Universum’s report tackled the perceptions of a variety of industries by 185,000 business, engineering, and IT graduates across the world.
It found that young people do still want to make money - but they also have a growing preference for flexible working and a healthy work-life balance. One student who reported to the survey said: “knowing I won’t be working 85-hour weeks is absolutely wonderful.”
The banks that students most wanted to work for were JPMorgan and Goldman Sachs. However, they were less popular than FAANG companies, especially Apple, Google, and Microsoft.
High salaries were banks' key differentiator, with Goldman Sachs ranking first and UBS second, for money compared to technology companies. Apple was ranked 16th for compensation, Google 11th, and Microsoft 18th.

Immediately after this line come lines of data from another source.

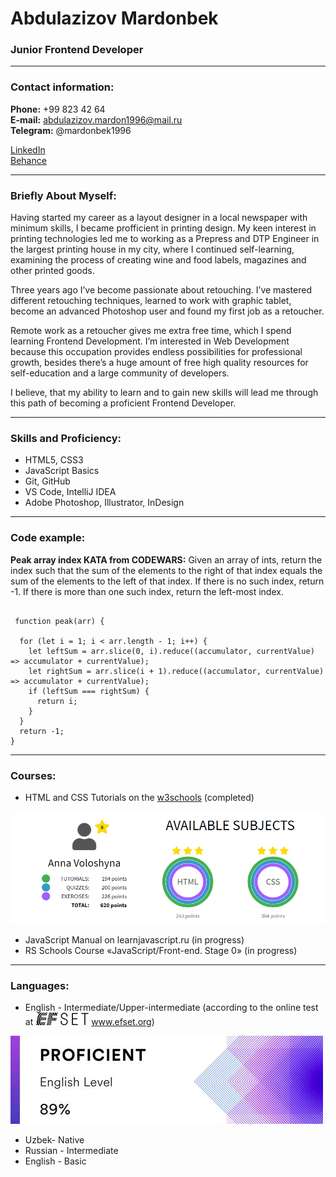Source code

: # Abdulazizov Mardonbek


### Junior Frontend Developer

----

### Contact information:

<b>Phone:</b> +99 823 42 64 </br>
<b>E-mail:</b> abdulazizov.mardon1996@mail.ru </br>
<b>Telegram:</b> @mardonbek1996

[LinkedIn](https://linkeIn.com)</br>
[Behance](./Markdown.md)


---

### Briefly About Myself:
Having started my career as a layout designer in a local newspaper with minimum skills, I became profficient in printing design.
My keen interest in printing technologies led me to working as a Prepress and DTP Engineer in the largest printing house in my city,
where I continued self-learning, examining the process of creating wine and food labels, magazines and other printed goods.

Three years ago I’ve become passionate about retouching. I’ve mastered different retouching techniques,
learned to work with graphic tablet, become an advanced Photoshop user and found my first job as a retoucher.

Remote work as a retoucher gives me extra free time, which I spend learning Frontend Development.
I’m interested in Web Development because this occupation provides endless possibilities for professional growth,
besides there’s a huge amount of free high quality resources for self-education and a large community of developers.

I believe, that my ability to learn and to gain new skills will lead me through this path of becoming a proficient Frontend Developer.

---

### Skills and Proficiency:

- HTML5, CSS3
- JavaScript Basics
- Git, GitHub
- VS Code, IntelliJ IDEA
- Adobe Photoshop, Illustrator, InDesign

---

### Code example:

**Peak array index KATA from CODEWARS:** Given an array of ints, return the index such that the sum of the elements to the right of that index equals the sum of the elements to the left of that index. If there is no such index, return -1. If there is more than one such index, return the left-most index.
```

 function peak(arr) {

  for (let i = 1; i < arr.length - 1; i++) {
    let leftSum = arr.slice(0, i).reduce((accumulator, currentValue) => accumulator + currentValue);
    let rightSum = arr.slice(i + 1).reduce((accumulator, currentValue) => accumulator + currentValue);
    if (leftSum === rightSum) {
      return i;
    }
  }
  return -1;
}
```

---
### Courses:
- HTML and CSS Tutorials on the [w3schools]() (completed)

![](w3schools-score.jpg)

- JavaScript Manual on learnjavascript.ru (in progress)
- RS Schools Course «JavaScript/Front-end. Stage 0» (in progress)

---

### Languages:

- English - Intermediate/Upper-intermediate (according to the online test at ![](efset-logo.png) www.efset.org)

![](efset-english-level.jpg)
- Uzbek- Native
- Russian  - Intermediate
- English - Basic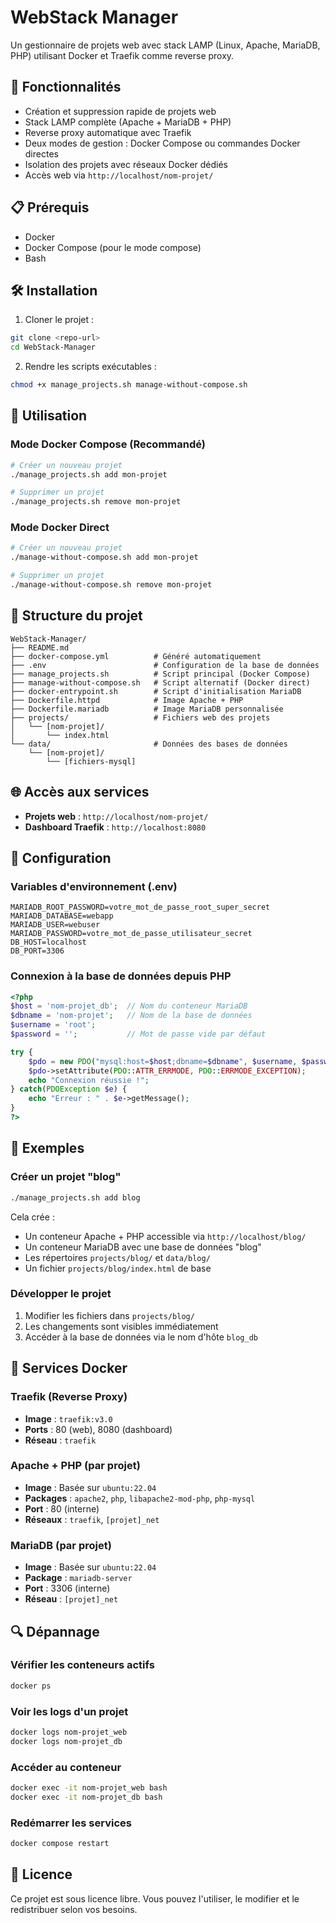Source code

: # WebStack Manager

Un gestionnaire de projets web avec stack LAMP (Linux, Apache, MariaDB, PHP) utilisant Docker et Traefik comme reverse proxy.

## 🚀 Fonctionnalités

- Création et suppression rapide de projets web
- Stack LAMP complète (Apache + MariaDB + PHP)
- Reverse proxy automatique avec Traefik
- Deux modes de gestion : Docker Compose ou commandes Docker directes
- Isolation des projets avec réseaux Docker dédiés
- Accès web via `http://localhost/nom-projet/`

## 📋 Prérequis

- Docker
- Docker Compose (pour le mode compose)
- Bash

## 🛠️ Installation

1. Cloner le projet :
```bash
git clone <repo-url>
cd WebStack-Manager
```

2. Rendre les scripts exécutables :
```bash
chmod +x manage_projects.sh manage-without-compose.sh
```

## 🎯 Utilisation

### Mode Docker Compose (Recommandé)

```bash
# Créer un nouveau projet
./manage_projects.sh add mon-projet

# Supprimer un projet
./manage_projects.sh remove mon-projet
```

### Mode Docker Direct

```bash
# Créer un nouveau projet
./manage-without-compose.sh add mon-projet

# Supprimer un projet
./manage-without-compose.sh remove mon-projet
```

## 📁 Structure du projet

```
WebStack-Manager/
├── README.md
├── docker-compose.yml          # Généré automatiquement
├── .env                        # Configuration de la base de données
├── manage_projects.sh          # Script principal (Docker Compose)
├── manage-without-compose.sh   # Script alternatif (Docker direct)
├── docker-entrypoint.sh        # Script d'initialisation MariaDB
├── Dockerfile.httpd            # Image Apache + PHP
├── Dockerfile.mariadb          # Image MariaDB personnalisée
├── projects/                   # Fichiers web des projets
│   └── [nom-projet]/
│       └── index.html
└── data/                       # Données des bases de données
    └── [nom-projet]/
        └── [fichiers-mysql]
```

## 🌐 Accès aux services

- **Projets web** : `http://localhost/nom-projet/`
- **Dashboard Traefik** : `http://localhost:8080`

## 🔧 Configuration

### Variables d'environnement (.env)

```properties
MARIADB_ROOT_PASSWORD=votre_mot_de_passe_root_super_secret
MARIADB_DATABASE=webapp
MARIADB_USER=webuser
MARIADB_PASSWORD=votre_mot_de_passe_utilisateur_secret
DB_HOST=localhost
DB_PORT=3306
```

### Connexion à la base de données depuis PHP

```php
<?php
$host = 'nom-projet_db';  // Nom du conteneur MariaDB
$dbname = 'nom-projet';   // Nom de la base de données
$username = 'root';
$password = '';           // Mot de passe vide par défaut

try {
    $pdo = new PDO("mysql:host=$host;dbname=$dbname", $username, $password);
    $pdo->setAttribute(PDO::ATTR_ERRMODE, PDO::ERRMODE_EXCEPTION);
    echo "Connexion réussie !";
} catch(PDOException $e) {
    echo "Erreur : " . $e->getMessage();
}
?>
```

## 📝 Exemples

### Créer un projet "blog"

```bash
./manage_projects.sh add blog
```

Cela crée :
- Un conteneur Apache + PHP accessible via `http://localhost/blog/`
- Un conteneur MariaDB avec une base de données "blog"
- Les répertoires `projects/blog/` et `data/blog/`
- Un fichier `projects/blog/index.html` de base

### Développer le projet

1. Modifier les fichiers dans `projects/blog/`
2. Les changements sont visibles immédiatement
3. Accéder à la base de données via le nom d'hôte `blog_db`

## 🐳 Services Docker

### Traefik (Reverse Proxy)
- **Image** : `traefik:v3.0`
- **Ports** : 80 (web), 8080 (dashboard)
- **Réseau** : `traefik`

### Apache + PHP (par projet)
- **Image** : Basée sur `ubuntu:22.04`
- **Packages** : `apache2`, `php`, `libapache2-mod-php`, `php-mysql`
- **Port** : 80 (interne)
- **Réseaux** : `traefik`, `[projet]_net`

### MariaDB (par projet)
- **Image** : Basée sur `ubuntu:22.04`
- **Package** : `mariadb-server`
- **Port** : 3306 (interne)
- **Réseau** : `[projet]_net`

## 🔍 Dépannage

### Vérifier les conteneurs actifs
```bash
docker ps
```

### Voir les logs d'un projet
```bash
docker logs nom-projet_web
docker logs nom-projet_db
```

### Accéder au conteneur
```bash
docker exec -it nom-projet_web bash
docker exec -it nom-projet_db bash
```

### Redémarrer les services
```bash
docker compose restart
```

## 📄 Licence

Ce projet est sous licence libre. Vous pouvez l'utiliser, le modifier et le redistribuer selon vos besoins.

Google was ranked highest for both flexible work and work-life balance. Goldman ranked 70th and 72nd respectively.
There was evidence that banks still have trouble attracting engineering students, who overwhelmingly preferred tech companies or manufacturers - BMW, Mercedes, and Volkswagen were all in their top ten.
The good news, perhaps, is that banks aren't the only ones battling a negative image. The Big Four accounting firms were also less popular than last year. They, too, appear to have been tarnished with the notion that they expect recruits to work long hours.
Juniors at Goldman Sachs complained last year that they were regularly working over 100 hours a week. For many young people, training programs in banks have become a temporary pit stop before moving on to something else. Florian Koelliker, a junior banker who wrote a doctoral thesis on the issue, said last year that young people want “work-life balance, regular and structured feedback, meaningful influence on essentials decisions, access to technology that increases efficiency and ongoing training from their employers.”